A stray tear trailed down his cheek as he stared into my soul, the sadness in his eyes too much to take. "Ro," he muttered, the words laced with seven years of pain. "Surely you don’t believe that."
"We were fine without her," I pointed out. "We had our job, our lives were steady, and we were all doing just fine?—"
"Nash and I were ready to kill each other, he had a drinking problem, and you were on the fast track to burnout." His words hit their intended mark, and I physically recoiled as each allegation hit me square in the heart. "We were falling apart, and you were desperately trying to hold us together and protect us from a boogeyman Nash and I stopped fearing a long time ago."
"You stopped needing my protection a long ass time ago and still let me go on thinking you needed to be sheltered from the world."
Angel’s stare hardened, and I saw the man he’d once been shift to make room for a man I’d become intimately familiar with. "You’re lashing out at her because you can’t bring yourself to look inward. You’re afraid it was your fault we ended up where we are. Because of what you did for her?—"
"Fuck you both, right up the ass," I spat, unable to bring myself to stay calm any longer. They were right, but that didn’t matter. I didn’t need to sit here and take this from two invalids who’d given their whole lives for a woman who’d walked out just because someone said some mean words to her?—
. . . if you’d never come along . . .
I stood from my chair, uncaring as it clanged to the floor in my haste. I was mid-epiphany, and if I didn’t move fast, I might lose the only chance I had left to fix the mistakes I’d made.
"Try the bridge," Angel offered helpfully as I rushed from his room, on autopilot all the way to the parking garage.
It was all your fault . . .
Her fault, my fault, none of us were at fault here.
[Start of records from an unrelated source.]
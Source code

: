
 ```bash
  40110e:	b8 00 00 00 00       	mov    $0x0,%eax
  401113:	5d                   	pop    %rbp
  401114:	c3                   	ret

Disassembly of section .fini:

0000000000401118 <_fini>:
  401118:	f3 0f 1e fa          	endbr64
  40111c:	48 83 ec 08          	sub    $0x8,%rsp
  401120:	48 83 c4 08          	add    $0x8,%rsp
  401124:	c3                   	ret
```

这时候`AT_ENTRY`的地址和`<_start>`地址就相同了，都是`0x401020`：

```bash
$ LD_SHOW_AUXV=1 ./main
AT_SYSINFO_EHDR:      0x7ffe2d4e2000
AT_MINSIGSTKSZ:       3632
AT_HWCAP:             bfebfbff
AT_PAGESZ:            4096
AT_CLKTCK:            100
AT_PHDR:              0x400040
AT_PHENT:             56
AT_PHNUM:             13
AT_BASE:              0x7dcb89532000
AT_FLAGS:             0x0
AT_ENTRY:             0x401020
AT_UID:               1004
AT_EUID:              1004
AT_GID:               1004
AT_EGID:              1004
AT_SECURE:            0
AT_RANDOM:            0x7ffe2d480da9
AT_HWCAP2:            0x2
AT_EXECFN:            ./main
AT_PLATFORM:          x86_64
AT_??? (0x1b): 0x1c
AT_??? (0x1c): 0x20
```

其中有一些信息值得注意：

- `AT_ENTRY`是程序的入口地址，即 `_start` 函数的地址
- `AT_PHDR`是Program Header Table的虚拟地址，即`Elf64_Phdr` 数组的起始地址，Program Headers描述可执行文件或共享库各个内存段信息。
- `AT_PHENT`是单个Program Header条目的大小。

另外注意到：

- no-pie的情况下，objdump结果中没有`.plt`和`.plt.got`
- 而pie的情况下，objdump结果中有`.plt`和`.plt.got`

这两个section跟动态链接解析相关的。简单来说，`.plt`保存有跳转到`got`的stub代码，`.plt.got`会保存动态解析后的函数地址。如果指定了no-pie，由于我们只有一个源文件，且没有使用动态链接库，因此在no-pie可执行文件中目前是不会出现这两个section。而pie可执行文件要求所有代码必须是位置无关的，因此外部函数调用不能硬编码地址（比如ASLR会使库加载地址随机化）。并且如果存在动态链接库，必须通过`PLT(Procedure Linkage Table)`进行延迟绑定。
A man who’d been pulling the strings for far too long, controlled me like a puppet for a lifetime through my devotion to my brothers, was still warping my mind and damaging the good things I had. His hollow words, his menacing threat to take everything that I loved from me, rang in my ears as surely as my own did.
You’re still just a stubborn, selfish, spoiled brat . . .
You’re the whole reason any of this happened.
Sure, maybe she was. As the speedometer cranked higher, passing one-twenty like it was sitting still, I realized it didn’t matter if she’d been the catalyst. You couldn’t fight destiny. And fate had been trying to redirect us together at every turn.
If she wasn’t meant for us, then who was?
And if we weren’t meant for her, then what was the point of all this?
I pressed the pedal down to the floor and prayed I wasn’t too late to right the wrong I’d done.